Before Lavie and Tristan wake for the day, I tiptoe out of our warm bedroom and crack open my old, blue notebook. The first chapter of this story lives here, untouched for months. I love this chapter. I love how much it surprised me when I wrote it. I love the details about the cafe and characters that slipped into life on the page. New faces, names, and backstories sprouted from the mud of an underdeveloped concept when I haphazardly sketched it months ago. It’s a treat to remember that.
The second chapter is garbage — I remember that too. It won’t make it into the story. Skip. Now it’s time to write. I know where this session begins and what purpose it serves for the story. I need to reveal my main character’s problem and make her lovable. Enter Backstory. The scene takes place in her backyard with her mother and daughter. I see her cozy cottage and daughter playing beneath the cherry tree. I meet her French Bulldog and fall in love with her nosy, loud, adoring mom. Her fatal flaw appears. Her mother comforts her, aware of it but biting her tongue.
It’s hard to write, because I’ve only just met these characters. When I pencil in a line of dialogue, they pull the yellow tool out of my hand, and turn it over to erase my words. “Try again.” The scene tests me, but I love writing it throughout the day. My early morning session wraps quickly when my husband and baby peel out of bed. I write through her nap, while Tristan watches her in the afternoon, and again at bedtime. Whenever I step away from the notebook, the story comes with me. It feels like waiting for the next episode of a dramatic series.
Day 1 word count: 1,393
The minute I wake, I’m jazzed to draft again, stewing on possibilities from where I left off. I wrap a couple of quick tasks once Lavie falls asleep. After texting a quick update to my two writing friends in Oklahoma, my plaid armchair swallows me up. The words are slow going at first. I’m not in love with the dialogue between Demi and her love interest. (By the way, I still have zero idea what I’ll call him. For symbolic reasons, I’ll say Shep for now.)

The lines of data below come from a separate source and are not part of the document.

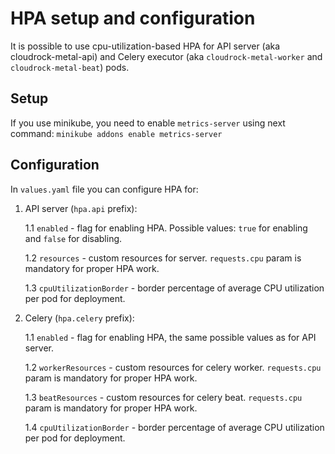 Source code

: # HPA setup and configuration

It is possible to use cpu-utilization-based HPA
for API server (aka cloudrock-metal-api) and
Celery executor (aka `cloudrock-metal-worker` and `cloudrock-metal-beat`) pods.

## Setup

If you use minikube, you need to enable `metrics-server` using next command:
`minikube addons enable metrics-server`

## Configuration

In `values.yaml` file you can configure HPA for:

1. API server (`hpa.api` prefix):

    1.1 `enabled` - flag for enabling HPA.
        Possible values: `true` for enabling and `false` for disabling.

    1.2 `resources` - custom resources for server.
        `requests.cpu` param is mandatory for proper HPA work.

    1.3 `cpuUtilizationBorder` - border percentage of
        average CPU utilization per pod for deployment.

1. Celery (`hpa.celery` prefix):

    1.1 `enabled` - flag for enabling HPA, the same possible values as for API server.

    1.2 `workerResources` - custom resources for celery worker.
        `requests.cpu` param is mandatory for proper HPA work.

    1.3 `beatResources` - custom resources for celery beat.
        `requests.cpu` param is mandatory for proper HPA work.

    1.4 `cpuUtilizationBorder` - border percentage of
        average CPU utilization per pod for deployment.
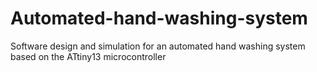 # Automated-hand-washing-system
Software design and simulation for an automated hand washing system based on the ATtiny13 microcontroller
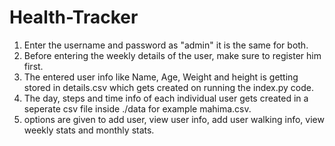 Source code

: # Health-Tracker

1. Enter the username and password as "admin" it is the same for both.
2. Before entering the weekly details of the user, make sure to register him first.
3. The entered user info like Name, Age, Weight and height is getting stored in details.csv which gets created on running the index.py code.
4. The day, steps and time info of each individual user gets created in a seperate csv file inside ./data for example mahima.csv.
5. options are given to add user, view user info, add user walking info, view weekly stats and monthly stats.
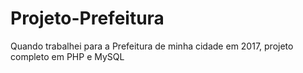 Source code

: # Projeto-Prefeitura
Quando trabalhei para a Prefeitura de minha cidade em 2017, projeto completo em PHP e MySQL
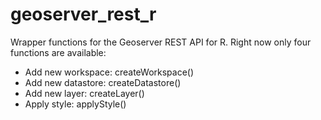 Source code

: # geoserver_rest_r

Wrapper functions for the Geoserver REST API for R.
Right now only four functions are available:

- Add new workspace: createWorkspace() 
- Add new datastore: createDatastore()
- Add new layer: createLayer()
- Apply style: applyStyle()

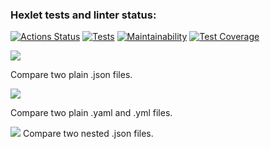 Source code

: ### Hexlet tests and linter status:
[![Actions Status](https://github.com/Ekaterina31415/frontend-project-46/workflows/hexlet-check/badge.svg)](https://github.com/Ekaterina31415/frontend-project-46/actions)
[![Tests](https://github.com/Ekaterina31415/frontend-project-46/actions/workflows/main-test.yml/badge.svg)](https://github.com/Ekaterina31415/frontend-project-46/actions/workflows/main-test.yml)
[![Maintainability](https://api.codeclimate.com/v1/badges/6f4e2b0633944f95c758/maintainability)](https://codeclimate.com/github/Ekaterina31415/frontend-project-46/maintainability)
[![Test Coverage](https://api.codeclimate.com/v1/badges/6f4e2b0633944f95c758/test_coverage)](https://codeclimate.com/github/Ekaterina31415/frontend-project-46/test_coverage)

<a href="https://asciinema.org/a/mtSvYJAjijS1jH4p4WbISb7z3" target="_blank"><img src="https://asciinema.org/a/mtSvYJAjijS1jH4p4WbISb7z3.svg" /></a>

Compare two plain .json files.

<a href="https://asciinema.org/a/Y0ejnGARLVkCMpvifW6qhgXMd" target="_blank"><img src="https://asciinema.org/a/Y0ejnGARLVkCMpvifW6qhgXMd.svg" /></a>

Compare two plain .yaml and .yml files.

<a href="https://asciinema.org/a/6oa1lL7XeiUjXjbO8hcfnonDW" target="_blank"><img src="https://asciinema.org/a/6oa1lL7XeiUjXjbO8hcfnonDW.svg" /></a>
Compare two nested .json files. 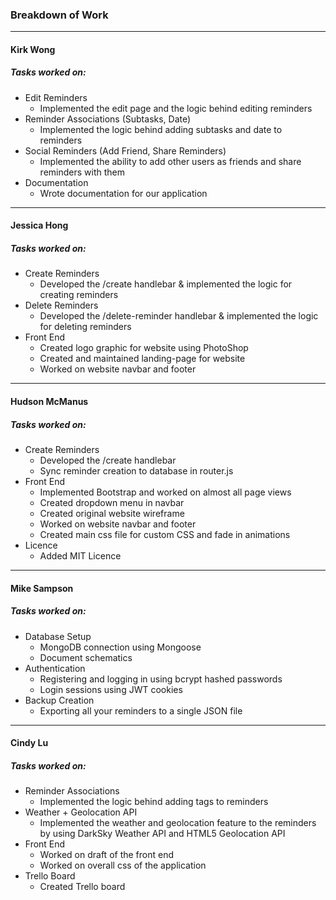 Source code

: ### Breakdown of Work

---

#### Kirk Wong

##### Tasks worked on:

- Edit Reminders
  - Implemented the edit page and the logic behind editing reminders
- Reminder Associations (Subtasks, Date)
  - Implemented the logic behind adding subtasks and date to reminders
- Social Reminders (Add Friend, Share Reminders)
  - Implemented the ability to add other users as friends and share reminders with them
- Documentation
  - Wrote documentation for our application

---

#### Jessica Hong

##### Tasks worked on:
- Create Reminders
  - Developed the /create handlebar & implemented the logic for creating reminders
- Delete Reminders
  - Developed the /delete-reminder handlebar & implemented the logic for deleting reminders
- Front End
  - Created logo graphic for website using PhotoShop
  - Created and maintained landing-page for website
  - Worked on website navbar and footer

---

#### Hudson McManus

##### Tasks worked on:

- Create Reminders
  - Developed the /create handlebar
  - Sync reminder creation to database in router.js
- Front End
  - Implemented Bootstrap and worked on almost all page views
  - Created dropdown menu in navbar
  - Created original website wireframe
  - Worked on website navbar and footer
  - Created main css file for custom CSS and fade in animations
- Licence
  - Added MIT Licence

---

#### Mike Sampson

##### Tasks worked on:

- Database Setup
  - MongoDB connection using Mongoose
  - Document schematics
- Authentication
  - Registering and logging in using bcrypt hashed passwords
  - Login sessions using JWT cookies
- Backup Creation
  - Exporting all your reminders to a single JSON file

---

#### Cindy Lu

##### Tasks worked on:
- Reminder Associations
  - Implemented the logic behind adding tags to reminders
- Weather + Geolocation API 
  - Implemented the weather and geolocation feature to the reminders by using DarkSky Weather API and HTML5 Geolocation API
- Front End
  - Worked on draft of the front end
  - Worked on overall css of the application
- Trello Board
  - Created Trello board

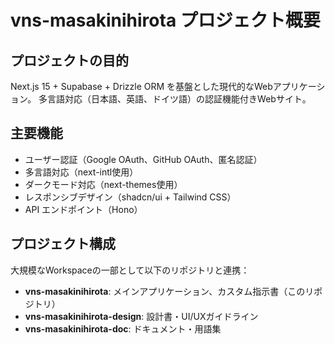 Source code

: # vns-masakinihirota プロジェクト概要

## プロジェクトの目的
Next.js 15 + Supabase + Drizzle ORM を基盤とした現代的なWebアプリケーション。
多言語対応（日本語、英語、ドイツ語）の認証機能付きWebサイト。

## 主要機能
- ユーザー認証（Google OAuth、GitHub OAuth、匿名認証）
- 多言語対応（next-intl使用）
- ダークモード対応（next-themes使用）
- レスポンシブデザイン（shadcn/ui + Tailwind CSS）
- API エンドポイント（Hono）

## プロジェクト構成
大規模なWorkspaceの一部として以下のリポジトリと連携：
- **vns-masakinihirota**: メインアプリケーション、カスタム指示書（このリポジトリ）
- **vns-masakinihirota-design**: 設計書・UI/UXガイドライン
- **vns-masakinihirota-doc**: ドキュメント・用語集
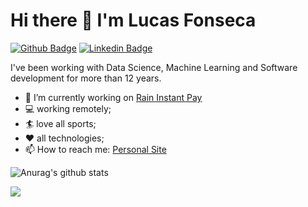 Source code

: # Hi there 👋 I'm Lucas Fonseca 

[![Github Badge](https://img.shields.io/badge/-Github-000?logo=Github&logoColor=white&link=https://github.com/lucasfonmiranda)](https://github.com/lucasfonmiranda)
[![Linkedin Badge](https://img.shields.io/badge/-LinkedIn-blue?logo=Linkedin&logoColor=white&link=https://www.linkedin.com/in/lucasfonmiranda/)](https://www.linkedin.com/in/lucasfonmiranda/)

I've been working with Data Science, Machine Learning and Software development for more than 12 years. 

- 🔭 I’m currently working on [Rain Instant Pay](https://rain.us/)
- :computer: working remotely;
- :surfer: love all sports;
- :heart: all technologies;
- 📫 How to reach me: [Personal Site](https://lucasfonmiranda.com)




<!--
**lucasfonmiranda/lucasfonmiranda** is a ✨ _special_ ✨ repository because its `README.md` (this file) appears on your GitHub profile.

Here are some ideas to get you started:

- 🔭 I’m currently working on ...
- 🌱 I’m currently learning ...
- 👯 I’m looking to collaborate on ...
- 🤔 I’m looking for help with ...
- 💬 Ask me about ...
- 📫 How to reach me: ...
- 😄 Pronouns: ...
- ⚡ Fun fact: ...
-->

![Anurag's github stats](https://github-readme-stats.vercel.app/api?username=lucasfonmiranda&count_private=true&theme=dark)

![](https://komarev.com/ghpvc/?username=lucasfonmiranda&label=PROFILE+VIEWS)

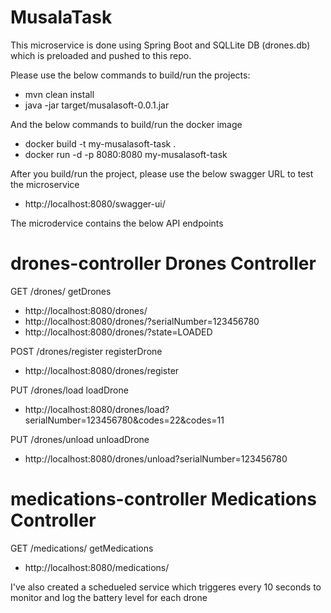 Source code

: # MusalaTask

This microservice is done using Spring Boot and SQLLite DB (drones.db) which is preloaded and pushed to this repo.

Please use the below commands to build/run the projects:

- mvn clean install
- java -jar target/musalasoft-0.0.1.jar

And the below commands to build/run the docker image
- docker build -t my-musalasoft-task .
- docker run -d -p 8080:8080 my-musalasoft-task

After you build/run the project, please use the below swagger URL to test the microservice
- http://localhost:8080/swagger-ui/

The microdervice contains the below API endpoints

# drones-controller Drones Controller

GET 
​/drones​/
getDrones
- http://localhost:8080/drones/
- http://localhost:8080/drones/?serialNumber=123456780
- http://localhost:8080/drones/?state=LOADED

POST
​/drones​/register
registerDrone
- http://localhost:8080/drones/register

PUT
​/drones​/load
loadDrone
- http://localhost:8080/drones/load?serialNumber=123456780&codes=22&codes=11

PUT
​/drones​/unload
unloadDrone
- http://localhost:8080/drones/unload?serialNumber=123456780

# medications-controller Medications Controller
GET
​/medications​/
getMedications
- http://localhost:8080/medications/

I've also created a schedueled service which triggeres every 10 seconds to monitor and log the battery level for each drone
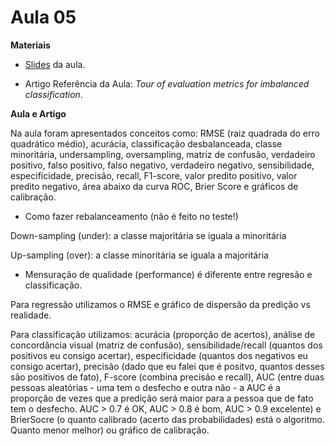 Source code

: # Aula 05

**Materiais**

* [Slides](https://edisciplinas.usp.br/pluginfile.php/7980632/mod_resource/content/1/Aula%207%202023.pdf) da aula.

* Artigo Referência da Aula: *Tour of evaluation metrics for imbalanced classification*.

**Aula e Artigo**

Na aula foram apresentados conceitos como: RMSE (raiz quadrada do erro quadrático médio), acurácia, classificação desbalanceada, classe minoritária, undersampling, oversampling, matriz de confusão, verdadeiro positivo, falso positivo, falso negativo, verdadeiro negativo, sensibilidade, especificidade, precisão, recall, F1-score, valor predito positivo, valor predito negativo, área abaixo da curva ROC, Brier Score e gráficos de calibração.

* Como fazer rebalanceamento (não é feito no teste!)

Down-sampling (under): a classe majoritária se iguala a minoritária

Up-sampling (over): a classe minoritária se iguala a majoritária

* Mensuração de qualidade (performance) é diferente entre regresão e classificação.

Para regressão utilizamos o RMSE e gráfico de dispersão da predição vs realidade.

Para classificação utilizamos: acurácia (proporção de acertos), análise de concordância visual (matriz de confusão), sensibilidade/recall (quantos dos positivos eu consigo acertar), especificidade (quantos dos negativos eu consigo acertar), precisão (dado que eu falei que é positvo, quantos desses são positivos de fato), F-score (combina precisão e recall), AUC (entre duas pessoas aleatórias - uma tem o desfecho e outra não - a AUC é a proporção de vezes que a predição será maior para a pessoa que de fato tem o desfecho. AUC > 0.7 é OK, AUC > 0.8 é bom, AUC > 0.9 excelente) e BrierSocre (o quanto calibrado (acerto das probabilidades) está o algoritmo. Quanto menor melhor) ou gráfico de calibração.
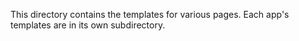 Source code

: This directory contains the templates for various pages.
Each app's templates are in its own subdirectory.
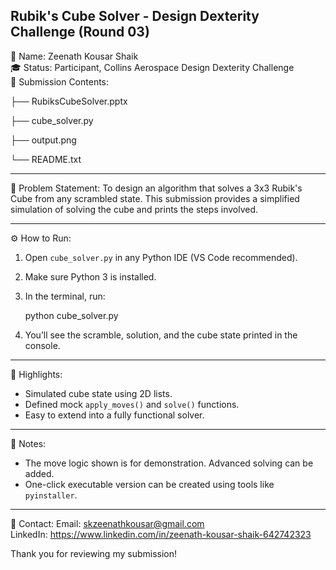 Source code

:Rubik's Cube Solver - Design Dexterity Challenge (Round 03)
-------------------------------------------------------------

👤 Name: Zeenath Kousar Shaik  
🎓 Status: Participant, Collins Aerospace Design Dexterity Challenge  
📁 Submission Contents:

├── RubiksCubeSolver.pptx 

├── cube_solver.py   

├── output.png 


└── README.txt        

-------------------------------------------------------------
📌 Problem Statement:
To design an algorithm that solves a 3x3 Rubik's Cube from any scrambled state.
This submission provides a simplified simulation of solving the cube and prints
the steps involved.

-------------------------------------------------------------
⚙️ How to Run:

1. Open `cube_solver.py` in any Python IDE (VS Code recommended).
2. Make sure Python 3 is installed.
3. In the terminal, run:

    python cube_solver.py

4. You’ll see the scramble, solution, and the cube state printed in the console.

-------------------------------------------------------------
🧠 Highlights:

- Simulated cube state using 2D lists.
- Defined mock `apply_moves()` and `solve()` functions.
- Easy to extend into a fully functional solver.

-------------------------------------------------------------
📌 Notes:

- The move logic shown is for demonstration. Advanced solving can be added.
- One-click executable version can be created using tools like `pyinstaller`.

-------------------------------------------------------------
📧 Contact:
Email: skzeenathkousar@gmail.com  
LinkedIn: https://www.linkedin.com/in/zeenath-kousar-shaik-642742323  

Thank you for reviewing my submission!

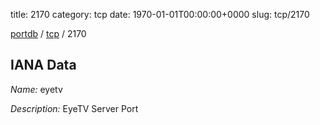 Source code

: title: 2170
category: tcp
date: 1970-01-01T00:00:00+0000
slug: tcp/2170

[portdb](/) / [tcp](/category/tcp.html) / 2170


## IANA Data

_Name:_ eyetv

_Description:_ EyeTV Server Port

The tone I initially expected for their conversation takes a huge 180 and feels much more natural. Then begins the interview scene. The story kicks off because she’s hired to write an article about her new town of Belvedere’s favorite coffee shop. In chapter 2, she interviews the owners. All of this roots entirely in reality. The cafe is, down to the smallest detail, my favorite coffee shop. The owners are based, almost entirely, on the real owners.
As I write this chapter, I slip into the deepest flow state I’ve ever experienced. The true, incredible feats about this couple and their charming cafe sneak into the story. The man tells a funny story about an employee. The employee is my husband. It happened to him when he worked there in high school. I realize on day 2 that as a nonfiction enthusiast, reality seeps into my fiction more than I ever imagined. I relish in imagining my husband laughing his bum off when he reads this scene — an inside joke between just us two.
The interviewees also uncover a web of connections that tie the entire cast of characters together. This opens up a slew of opportunities for future scenes and makes Demi’s run ins with Shep more realistic.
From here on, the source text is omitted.